(DATA TO PROCESS begins)
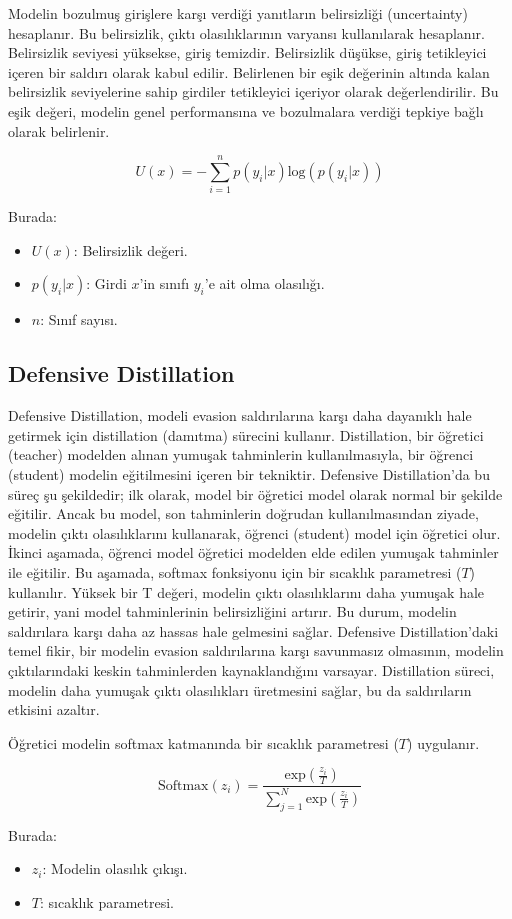 Modelin bozulmuş girişlere karşı verdiği yanıtların belirsizliği (uncertainty) hesaplanır. Bu belirsizlik, çıktı olasılıklarının varyansı kullanılarak hesaplanır. Belirsizlik seviyesi yüksekse, giriş temizdir. Belirsizlik düşükse, giriş tetikleyici içeren bir saldırı olarak kabul edilir. Belirlenen bir eşik değerinin altında kalan belirsizlik seviyelerine sahip girdiler tetikleyici içeriyor olarak değerlendirilir. Bu eşik değeri, modelin genel performansına ve bozulmalara verdiği tepkiye bağlı olarak belirlenir.

\[ U(x) = - \sum_{i=1}^{n} p(y_i | x) \text{log}(p(y_i | x)) \]

Burada:

\begin{itemize}
    \item $U(x)$: Belirsizlik değeri.
    \item $p(y_i | x)$: Girdi $x$'in sınıfı $y_i$'e ait olma olasılığı.
    \item $n$: Sınıf sayısı.
\end{itemize}

\newpage

\subsection{Defensive Distillation}

Defensive Distillation, modeli evasion saldırılarına karşı daha dayanıklı hale getirmek için distillation (damıtma) sürecini kullanır. Distillation, bir öğretici (teacher) modelden alınan yumuşak tahminlerin kullanılmasıyla, bir öğrenci (student) modelin eğitilmesini içeren bir tekniktir. Defensive Distillation'da bu süreç şu şekildedir; ilk olarak, model bir öğretici model olarak normal bir şekilde eğitilir. Ancak bu model, son tahminlerin doğrudan kullanılmasından ziyade, modelin çıktı olasılıklarını kullanarak, öğrenci (student) model için öğretici olur. İkinci aşamada, öğrenci model öğretici modelden elde edilen yumuşak tahminler ile eğitilir. Bu aşamada, softmax fonksiyonu için bir sıcaklık parametresi ($T$) kullanılır. Yüksek bir T değeri, modelin çıktı olasılıklarını daha yumuşak hale getirir, yani model tahminlerinin belirsizliğini artırır. Bu durum, modelin saldırılara karşı daha az hassas hale gelmesini sağlar. Defensive Distillation'daki temel fikir, bir modelin evasion saldırılarına karşı savunmasız olmasının, modelin çıktılarındaki keskin tahminlerden kaynaklandığını varsayar. Distillation süreci, modelin daha yumuşak çıktı olasılıkları üretmesini sağlar, bu da saldırıların etkisini azaltır.

Öğretici modelin softmax katmanında bir sıcaklık parametresi ($T$) uygulanır.

\[ \text{Softmax}(z_i) = \frac{\text{exp}(\frac{z_i}{T})}{\sum_{j=1}^{N} \text{exp}(\frac{z_i}{T})} \]

Burada:

\begin{itemize}
    \item $z_i$: Modelin olasılık çıkışı.
    \item $T$: sıcaklık parametresi.
\end{itemize}

\newpage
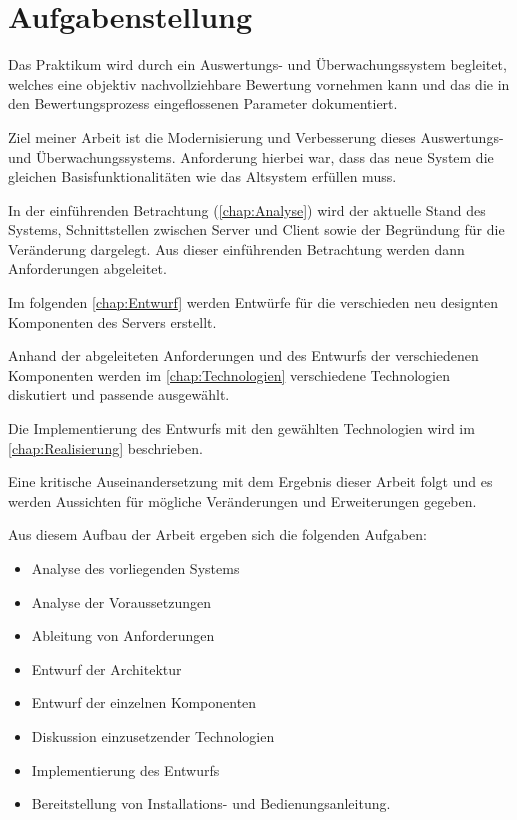 \section{Aufgabenstellung}
\label{sec:Aufgabenstellung}
Das Praktikum wird durch ein Auswertungs- und Überwachungssystem begleitet, welches eine objektiv nachvollziehbare Bewertung vornehmen kann und das die in den Bewertungsprozess eingeflossenen Parameter dokumentiert. \cite[S. 2]{sosnaKonzeptionUndRealisierung2010}

Ziel meiner Arbeit ist die Modernisierung und Verbesserung dieses Auswertungs- und Überwachungssystems. Anforderung hierbei war, dass das neue System die gleichen Basisfunktionalitäten wie das Altsystem erfüllen muss.

In der einführenden Betrachtung (\autoref{chap:Analyse}) wird der aktuelle Stand des Systems, Schnittstellen zwischen Server und Client sowie der Begründung für die Veränderung dargelegt. Aus dieser einführenden Betrachtung werden dann Anforderungen abgeleitet.

Im folgenden \autoref{chap:Entwurf} werden Entwürfe für die verschieden neu designten Komponenten des Servers erstellt. 

Anhand der abgeleiteten Anforderungen und des Entwurfs der verschiedenen Komponenten werden im \autoref{chap:Technologien} verschiedene Technologien diskutiert und passende ausgewählt.

Die Implementierung des Entwurfs mit den gewählten Technologien wird im \autoref{chap:Realisierung} beschrieben.

Eine kritische Auseinandersetzung mit dem Ergebnis dieser Arbeit folgt und es werden Aussichten für mögliche Veränderungen und Erweiterungen gegeben.

Aus diesem Aufbau der Arbeit ergeben sich die folgenden Aufgaben:
\begin{itemize}
	\item Analyse des vorliegenden Systems
	\item Analyse der Voraussetzungen
	\item Ableitung von Anforderungen
	\item Entwurf der Architektur
	\item Entwurf der einzelnen Komponenten
	\item Diskussion einzusetzender Technologien
	\item Implementierung des Entwurfs
	\item Bereitstellung von Installations- und Bedienungsanleitung.
\end{itemize}
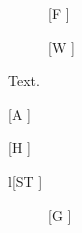 \documentclass{article}
\begin{document}
{\small
\begin{figure}{[F \the\baselineskip]}\end{figure}
\begin{figure}\small{}\end{figure}
\begin{figure}{[W \the\baselineskip]}\end{figure} Text.
\begin{algorithm}[h]{[A \the\baselineskip]}\;\caption{y}\end{algorithm}
\begin{algorithm}[H]{[H \the\baselineskip]}\;\caption{x}\end{algorithm}
\makeatletter\begin{supertabular}{l}[ST \f@size]\\\end{supertabular}
\begin{figure}{[G \the\baselineskip]}\end{figure}
}
\end{document}
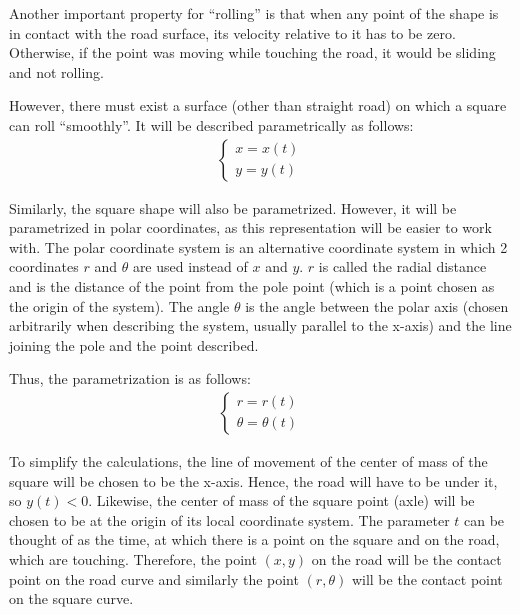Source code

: \documentclass[12pt]{article}
\begin{document}
        Another important property for ``rolling'' is that when any point of the shape is in contact with the road surface, its velocity relative to it has to be zero. Otherwise, if the point was moving while touching the road, it would be sliding and not rolling\cite{morphocular.2022}.

        However, there must exist a surface (other than straight road) on which a square can roll ``smoothly''. It will be described parametrically as follows:
        \begin{align}
            \begin{cases}
            x = x(t) \\
            y = y(t)
            \end{cases}
        \end{align}

        Similarly, the square shape will also be parametrized. However, it will be parametrized in polar coordinates, as this representation will be easier to work with. The polar coordinate system is an alternative coordinate system in which 2 coordinates $r$ and $\theta$ are used instead of $x$ and $y$. $r$ is called the radial distance and is the distance of the point from the pole point (which is a point chosen as the origin of the system). The angle $\theta$ is the angle between the polar axis (chosen arbitrarily when describing the system, usually parallel to the x-axis) and the line joining the pole and the point described.\cite{Sundstrom2021Polar}
        
        Thus, the parametrization is as follows: 
        \begin{align}
            \begin{cases}
            r = r(t) \\
            \theta = \theta(t)
            \end{cases}
        \end{align}

        To simplify the calculations, the line of movement of the center of mass of the square will be chosen to be the x-axis. Hence, the road will have to be under it, so $y(t) < 0$. Likewise, the center of mass of the square point (axle) will be chosen to be at the origin of its local coordinate system. The parameter $t$ can be thought of as the time, at which there is a point on the square and on the road, which are touching. Therefore, the point $(x, y)$ on the road will be the contact point on the road curve and similarly the point $(r, \theta)$ will be the contact point on the square curve.
\end{document}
(DATA TO PROCESS ends)
_TASK PROMPT_:
Leaving the pictures out, write out all the material above exactly.

_ANSWER SECTION_:
 Modelin bozulmuş girişlere karşı verdiği yanıtların belirsizliği (uncertainty) hesaplanır. Bu belirsizlik, çıktı olasılıklarının varyansı kullanılarak hesaplanır. Belirsizlik seviyesi yüksekse, giriş temizdir. Belirsizlik düşükse, giriş tetikleyici içeren bir saldırı olarak kabul edilir. Belirlenen bir eşik değerinin altında kalan belirsizlik seviyelerine sahip girdiler tetikleyici içeriyor olarak değerlendirilir. Bu eşik değeri, modelin genel performansına ve bozulmalara verdiği tepkiye bağlı olarak belirlenir.

\[ U(x) = - \sum_{i=1}^{n} p(y_i | x) \text{log}(p(y_i | x)) \]

Burada:

\begin{itemize}
    \item $U(x)$: Belirsizlik değeri.
    \item $p(y_i | x)$: Girdi $x$'in sınıfı $y_i$'e ait olma olasılığı.
    \item $n$: Sınıf sayısı.
\end{itemize}

\newpage

\subsection{Defensive Distillation}

Defensive Distillation, modeli evasion saldırılarına karşı daha dayanıklı hale getirmek için distillation (damıtma) sürecini kullanır. Distillation, bir öğretici (teacher) modelden alınan yumuşak tahminlerin kullanılmasıyla, bir öğrenci (student) modelin eğitilmesini içeren bir tekniktir. Defensive Distillation'da bu süreç şu şekildedir; ilk olarak, model bir öğretici model olarak normal bir şekilde eğitilir. Ancak bu model, son tahminlerin doğrudan kullanılmasından ziyade, modelin çıktı olasılıklarını kullanarak, öğrenci (student) model için öğretici olur. İkinci aşamada, öğrenci model öğretici modelden elde edilen yumuşak tahminler ile eğitilir. Bu aşamada, softmax fonksiyonu için bir sıcaklık parametresi ($T$) kullanılır. Yüksek bir T değeri, modelin çıktı olasılıklarını daha yumuşak hale getirir, yani model tahminlerinin belirsizliğini artırır. Bu durum, modelin saldırılara karşı daha az hassas hale gelmesini sağlar. Defensive Distillation'daki temel fikir, bir modelin evasion saldırılarına karşı savunmasız olmasının, modelin çıktılarındaki keskin tahminlerden kaynaklandığını varsayar. Distillation süreci, modelin daha yumuşak çıktı olasılıkları üretmesini sağlar, bu da saldırıların etkisini azaltır.

Öğretici modelin softmax katmanında bir sıcaklık parametresi ($T$) uygulanır.

\[ \text{Softmax}(z_i) = \frac{\text{exp}(\frac{z_i}{T})}{\sum_{j=1}^{N} \text{exp}(\frac{z_i}{T})} \]

Burada:

\begin{itemize}
    \item $z_i$: Modelin olasılık çıkışı.
    \item $T$: sıcaklık parametresi.
\end{itemize}

\newpage
 \section{Aufgabenstellung}
\label{sec:Aufgabenstellung}
Das Praktikum wird durch ein Auswertungs- und Überwachungssystem begleitet, welches eine objektiv nachvollziehbare Bewertung vornehmen kann und das die in den Bewertungsprozess eingeflossenen Parameter dokumentiert. \cite[S. 2]{sosnaKonzeptionUndRealisierung2010}

Ziel meiner Arbeit ist die Modernisierung und Verbesserung dieses Auswertungs- und Überwachungssystems. Anforderung hierbei war, dass das neue System die gleichen Basisfunktionalitäten wie das Altsystem erfüllen muss.

In der einführenden Betrachtung (\autoref{chap:Analyse}) wird der aktuelle Stand des Systems, Schnittstellen zwischen Server und Client sowie der Begründung für die Veränderung dargelegt. Aus dieser einführenden Betrachtung werden dann Anforderungen abgeleitet.

Im folgenden \autoref{chap:Entwurf} werden Entwürfe für die verschieden neu designten Komponenten des Servers erstellt. 

Anhand der abgeleiteten Anforderungen und des Entwurfs der verschiedenen Komponenten werden im \autoref{chap:Technologien} verschiedene Technologien diskutiert und passende ausgewählt.

Die Implementierung des Entwurfs mit den gewählten Technologien wird im \autoref{chap:Realisierung} beschrieben.

Eine kritische Auseinandersetzung mit dem Ergebnis dieser Arbeit folgt und es werden Aussichten für mögliche Veränderungen und Erweiterungen gegeben.

Aus diesem Aufbau der Arbeit ergeben sich die folgenden Aufgaben:
\begin{itemize}
	\item Analyse des vorliegenden Systems
	\item Analyse der Voraussetzungen
	\item Ableitung von Anforderungen
	\item Entwurf der Architektur
	\item Entwurf der einzelnen Komponenten
	\item Diskussion einzusetzender Technologien
	\item Implementierung des Entwurfs
	\item Bereitstellung von Installations- und Bedienungsanleitung.
\end{itemize}
 \documentclass{article}
\begin{document}
{\small
\begin{figure}{[F \the\baselineskip]}\end{figure}
\begin{figure}\small{}\end{figure}
\begin{figure}{[W \the\baselineskip]}\end{figure} Text.
\begin{algorithm}[h]{[A \the\baselineskip]}\;\caption{y}\end{algorithm}
\begin{algorithm}[H]{[H \the\baselineskip]}\;\caption{x}\end{algorithm}
\makeatletter\begin{supertabular}{l}[ST \f@size]\\\end{supertabular}
\begin{figure}{[G \the\baselineskip]}\end{figure}
}
\end{document}
Source code

: \documentclass[12pt]{article}
\begin{document}
        Another important property for ``rolling'' is that when any point of the shape is in contact with the road surface, its velocity relative to it has to be zero. Otherwise, if the point was moving while touching the road, it would be sliding and not rolling\cite{morphocular.2022}.

        However, there must exist a surface (other than straight road) on which a square can roll ``smoothly''. It will be described parametrically as follows:
        \begin{align}
            \begin{cases}
            x = x(t) \\
            y = y(t)
            \end{cases}
        \end{align}

        Similarly, the square shape will also be parametrized. However, it will be parametrized in polar coordinates, as this representation will be easier to work with. The polar coordinate system is an alternative coordinate system in which 2 coordinates $r$ and $\theta$ are used instead of $x$ and $y$. $r$ is called the radial distance and is the distance of the point from the pole point (which is a point chosen as the origin of the system). The angle $\theta$ is the angle between the polar axis (chosen arbitrarily when describing the system, usually parallel to the x-axis) and the line joining the pole and the point described.\cite{Sundstrom2021Polar}
        
        Thus, the parametrization is as follows: 
        \begin{align}
            \begin{cases}
            r = r(t) \\
            \theta = \theta(t)
            \end{cases}
        \end{align}

        To simplify the calculations, the line of movement of the center of mass of the square will be chosen to be the x-axis. Hence, the road will have to be under it, so $y(t) < 0$. Likewise, the center of mass of the square point (axle) will be chosen to be at the origin of its local coordinate system. The parameter $t$ can be thought of as the time, at which there is a point on the square and on the road, which are touching. Therefore, the point $(x, y)$ on the road will be the contact point on the road curve and similarly the point $(r, \theta)$ will be the contact point on the square curve.
\end{document}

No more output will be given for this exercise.